■ Data to process ■
------------------------------------------------

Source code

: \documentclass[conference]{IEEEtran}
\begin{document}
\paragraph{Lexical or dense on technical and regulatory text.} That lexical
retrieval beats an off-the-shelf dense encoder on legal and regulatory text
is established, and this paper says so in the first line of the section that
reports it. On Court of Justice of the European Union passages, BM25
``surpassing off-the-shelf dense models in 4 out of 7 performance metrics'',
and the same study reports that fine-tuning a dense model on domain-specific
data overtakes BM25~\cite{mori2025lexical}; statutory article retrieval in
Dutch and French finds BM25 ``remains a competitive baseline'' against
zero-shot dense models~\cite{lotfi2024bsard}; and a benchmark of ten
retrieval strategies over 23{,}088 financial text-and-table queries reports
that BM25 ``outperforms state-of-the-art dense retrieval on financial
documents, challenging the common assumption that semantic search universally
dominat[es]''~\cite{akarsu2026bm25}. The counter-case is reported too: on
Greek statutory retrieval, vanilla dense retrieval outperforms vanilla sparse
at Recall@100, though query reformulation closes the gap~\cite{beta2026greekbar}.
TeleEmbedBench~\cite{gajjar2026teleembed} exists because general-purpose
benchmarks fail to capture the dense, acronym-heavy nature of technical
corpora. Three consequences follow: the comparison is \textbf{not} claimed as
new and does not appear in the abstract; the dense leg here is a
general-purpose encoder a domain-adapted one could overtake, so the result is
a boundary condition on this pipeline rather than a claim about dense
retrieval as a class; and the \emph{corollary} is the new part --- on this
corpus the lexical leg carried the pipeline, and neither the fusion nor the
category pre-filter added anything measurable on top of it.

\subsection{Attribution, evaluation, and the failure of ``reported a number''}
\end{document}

------------------------------------------------

■ Assignment ■
Across all the records above, find each line with "this" in it and copy it.

■ Answer space ■
is established, and this paper says so in the first line of the section that
a boundary condition on this pipeline rather than a claim about dense
retrieval as a class; and the \emph{corollary} is the new part --- on this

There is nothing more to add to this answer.